**What the exercise asks:**
Begin at the line below that has "Without user hints, eBPF" and stop after the line that has "UVM with \sys". Please restate only those lines, word for word.

**Material shown:**
Segment Open

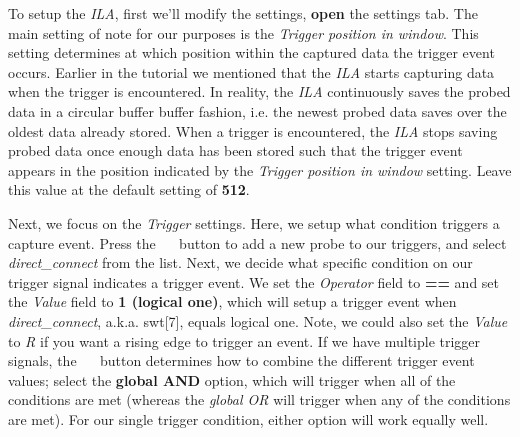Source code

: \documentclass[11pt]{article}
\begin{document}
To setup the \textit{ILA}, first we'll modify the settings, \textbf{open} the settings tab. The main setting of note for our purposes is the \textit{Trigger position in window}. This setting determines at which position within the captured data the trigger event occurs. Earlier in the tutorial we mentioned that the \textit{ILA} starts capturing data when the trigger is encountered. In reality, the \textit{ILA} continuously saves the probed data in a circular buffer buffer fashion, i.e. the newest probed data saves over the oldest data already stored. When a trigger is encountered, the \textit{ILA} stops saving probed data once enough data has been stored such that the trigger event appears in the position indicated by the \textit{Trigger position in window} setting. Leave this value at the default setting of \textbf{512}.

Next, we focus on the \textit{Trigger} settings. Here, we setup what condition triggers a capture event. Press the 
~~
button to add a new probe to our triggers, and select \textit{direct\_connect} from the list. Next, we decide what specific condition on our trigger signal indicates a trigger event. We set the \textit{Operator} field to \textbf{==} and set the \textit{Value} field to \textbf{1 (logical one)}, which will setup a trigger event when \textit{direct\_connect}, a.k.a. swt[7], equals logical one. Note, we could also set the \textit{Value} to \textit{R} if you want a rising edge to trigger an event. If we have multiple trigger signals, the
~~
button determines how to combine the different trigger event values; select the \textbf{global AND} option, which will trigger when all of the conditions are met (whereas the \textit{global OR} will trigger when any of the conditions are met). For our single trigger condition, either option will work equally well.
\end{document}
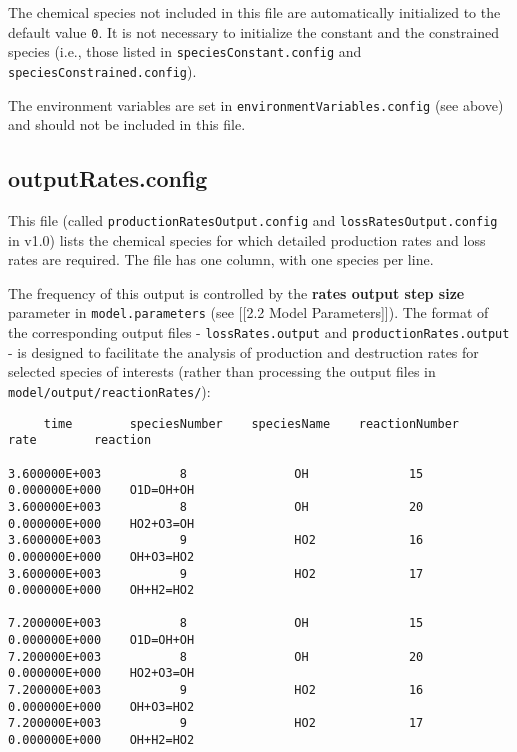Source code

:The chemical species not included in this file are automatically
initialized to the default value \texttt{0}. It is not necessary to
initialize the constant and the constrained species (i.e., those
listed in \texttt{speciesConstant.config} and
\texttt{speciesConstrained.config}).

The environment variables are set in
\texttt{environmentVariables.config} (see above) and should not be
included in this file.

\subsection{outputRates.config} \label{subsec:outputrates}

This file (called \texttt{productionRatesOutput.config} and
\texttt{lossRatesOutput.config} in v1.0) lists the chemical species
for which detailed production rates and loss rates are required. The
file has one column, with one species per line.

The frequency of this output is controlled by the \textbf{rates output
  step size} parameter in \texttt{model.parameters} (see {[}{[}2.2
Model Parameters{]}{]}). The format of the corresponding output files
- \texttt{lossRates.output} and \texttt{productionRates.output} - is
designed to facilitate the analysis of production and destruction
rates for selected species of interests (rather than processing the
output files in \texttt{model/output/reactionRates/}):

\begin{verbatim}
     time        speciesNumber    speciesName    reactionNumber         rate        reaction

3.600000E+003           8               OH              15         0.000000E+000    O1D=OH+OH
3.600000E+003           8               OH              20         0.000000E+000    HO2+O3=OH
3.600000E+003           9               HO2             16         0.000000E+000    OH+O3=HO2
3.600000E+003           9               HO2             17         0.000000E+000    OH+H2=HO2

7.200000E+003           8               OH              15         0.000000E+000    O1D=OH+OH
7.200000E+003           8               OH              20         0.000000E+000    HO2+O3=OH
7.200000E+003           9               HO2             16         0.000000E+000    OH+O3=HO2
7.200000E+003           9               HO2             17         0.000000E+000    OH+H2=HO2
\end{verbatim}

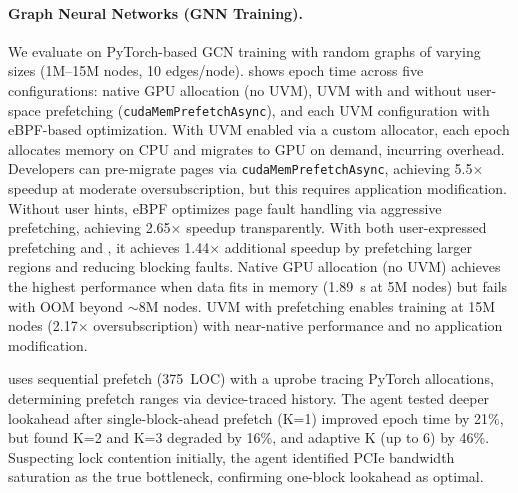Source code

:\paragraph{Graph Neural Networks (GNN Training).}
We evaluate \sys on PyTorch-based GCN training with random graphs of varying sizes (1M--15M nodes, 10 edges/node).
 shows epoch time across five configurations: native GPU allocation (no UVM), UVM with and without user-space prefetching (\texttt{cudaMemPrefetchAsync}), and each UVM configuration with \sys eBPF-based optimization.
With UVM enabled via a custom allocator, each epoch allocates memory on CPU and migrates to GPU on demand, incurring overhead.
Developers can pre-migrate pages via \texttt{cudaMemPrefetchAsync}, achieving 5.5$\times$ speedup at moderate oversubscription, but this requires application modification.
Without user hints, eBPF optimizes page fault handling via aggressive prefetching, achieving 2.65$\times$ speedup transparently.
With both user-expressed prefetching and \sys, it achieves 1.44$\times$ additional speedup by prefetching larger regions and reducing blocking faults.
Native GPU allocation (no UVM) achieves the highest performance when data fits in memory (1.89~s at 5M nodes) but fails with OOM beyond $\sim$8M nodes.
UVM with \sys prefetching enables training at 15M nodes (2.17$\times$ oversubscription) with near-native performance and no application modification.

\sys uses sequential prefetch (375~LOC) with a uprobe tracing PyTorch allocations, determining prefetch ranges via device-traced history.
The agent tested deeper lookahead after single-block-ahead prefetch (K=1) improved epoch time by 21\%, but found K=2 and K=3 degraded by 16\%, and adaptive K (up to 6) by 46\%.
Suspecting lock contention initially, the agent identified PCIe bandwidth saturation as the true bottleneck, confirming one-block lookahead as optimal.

Segment Closed
Segment Open

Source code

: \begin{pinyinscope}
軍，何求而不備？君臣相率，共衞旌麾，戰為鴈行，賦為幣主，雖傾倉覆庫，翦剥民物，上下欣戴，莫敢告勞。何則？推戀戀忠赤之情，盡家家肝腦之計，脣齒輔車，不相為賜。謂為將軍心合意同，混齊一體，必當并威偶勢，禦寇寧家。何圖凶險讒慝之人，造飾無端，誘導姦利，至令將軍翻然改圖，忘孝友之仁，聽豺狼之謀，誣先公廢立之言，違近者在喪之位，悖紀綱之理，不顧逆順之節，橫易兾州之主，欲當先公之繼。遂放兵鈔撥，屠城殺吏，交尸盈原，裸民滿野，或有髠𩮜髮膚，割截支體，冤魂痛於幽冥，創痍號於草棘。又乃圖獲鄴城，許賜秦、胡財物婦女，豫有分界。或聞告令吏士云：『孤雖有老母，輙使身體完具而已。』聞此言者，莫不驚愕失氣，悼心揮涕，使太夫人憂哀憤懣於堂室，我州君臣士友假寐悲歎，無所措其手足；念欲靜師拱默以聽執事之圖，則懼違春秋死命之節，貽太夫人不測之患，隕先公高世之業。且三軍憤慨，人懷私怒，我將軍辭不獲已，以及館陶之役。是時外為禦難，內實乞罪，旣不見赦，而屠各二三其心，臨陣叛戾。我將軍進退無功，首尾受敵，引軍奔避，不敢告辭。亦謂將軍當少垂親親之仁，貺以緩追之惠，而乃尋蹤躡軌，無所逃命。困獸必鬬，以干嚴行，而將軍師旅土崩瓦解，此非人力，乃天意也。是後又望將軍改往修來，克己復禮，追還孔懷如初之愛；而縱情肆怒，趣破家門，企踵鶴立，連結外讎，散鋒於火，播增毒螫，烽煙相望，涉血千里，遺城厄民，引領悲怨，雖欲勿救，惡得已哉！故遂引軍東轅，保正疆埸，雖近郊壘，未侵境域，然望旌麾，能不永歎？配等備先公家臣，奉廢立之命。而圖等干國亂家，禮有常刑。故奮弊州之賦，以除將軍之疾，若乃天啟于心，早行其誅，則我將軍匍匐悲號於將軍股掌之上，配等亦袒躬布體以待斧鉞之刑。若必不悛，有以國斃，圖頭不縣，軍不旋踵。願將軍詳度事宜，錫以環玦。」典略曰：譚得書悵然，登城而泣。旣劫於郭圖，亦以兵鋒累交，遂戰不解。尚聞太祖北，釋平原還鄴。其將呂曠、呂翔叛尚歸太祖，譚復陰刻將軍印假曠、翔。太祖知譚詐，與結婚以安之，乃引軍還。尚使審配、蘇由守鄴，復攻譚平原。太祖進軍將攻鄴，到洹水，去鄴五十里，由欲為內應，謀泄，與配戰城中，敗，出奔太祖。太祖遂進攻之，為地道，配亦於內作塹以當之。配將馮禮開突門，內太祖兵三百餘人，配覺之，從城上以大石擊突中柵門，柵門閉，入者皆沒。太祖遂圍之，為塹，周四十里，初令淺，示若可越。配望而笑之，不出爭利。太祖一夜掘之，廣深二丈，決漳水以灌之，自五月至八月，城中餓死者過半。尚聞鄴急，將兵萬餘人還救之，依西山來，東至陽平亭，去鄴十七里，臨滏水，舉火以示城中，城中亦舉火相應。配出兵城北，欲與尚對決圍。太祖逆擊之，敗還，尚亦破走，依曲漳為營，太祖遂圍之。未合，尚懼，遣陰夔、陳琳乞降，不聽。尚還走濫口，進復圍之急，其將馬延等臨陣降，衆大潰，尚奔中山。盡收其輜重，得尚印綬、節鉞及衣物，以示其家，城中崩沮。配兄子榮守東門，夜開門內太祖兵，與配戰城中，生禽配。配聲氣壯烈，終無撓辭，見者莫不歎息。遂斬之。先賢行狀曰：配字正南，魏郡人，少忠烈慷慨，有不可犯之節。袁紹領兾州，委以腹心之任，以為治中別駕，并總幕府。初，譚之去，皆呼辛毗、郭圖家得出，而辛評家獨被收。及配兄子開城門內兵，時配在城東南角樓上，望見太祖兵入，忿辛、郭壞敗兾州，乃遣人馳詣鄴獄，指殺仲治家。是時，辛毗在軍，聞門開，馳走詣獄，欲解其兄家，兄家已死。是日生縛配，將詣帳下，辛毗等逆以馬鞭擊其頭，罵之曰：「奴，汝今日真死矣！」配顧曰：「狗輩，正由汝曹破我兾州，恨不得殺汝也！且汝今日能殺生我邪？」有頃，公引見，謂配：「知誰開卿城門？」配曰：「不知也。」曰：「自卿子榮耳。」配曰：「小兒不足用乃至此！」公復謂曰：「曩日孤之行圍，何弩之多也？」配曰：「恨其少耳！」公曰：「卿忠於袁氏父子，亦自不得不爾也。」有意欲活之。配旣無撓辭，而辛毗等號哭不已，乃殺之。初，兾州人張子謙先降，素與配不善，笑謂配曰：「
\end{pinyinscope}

Segment Closed

**Task response:**
Without user hints, eBPF optimizes page fault handling via aggressive prefetching, achieving 2.65$\times$ speedup transparently.
With both user-expressed prefetching and \sys, it achieves 1.44$\times$ additional speedup by prefetching larger regions and reducing blocking faults.
Native GPU allocation (no UVM) achieves the highest performance when data fits in memory (1.89~s at 5M nodes) but fails with OOM beyond $\sim$8M nodes.
UVM with \sys prefetching enables training at 15M nodes (2.17$\times$ oversubscription) with near-native performance and no application modification.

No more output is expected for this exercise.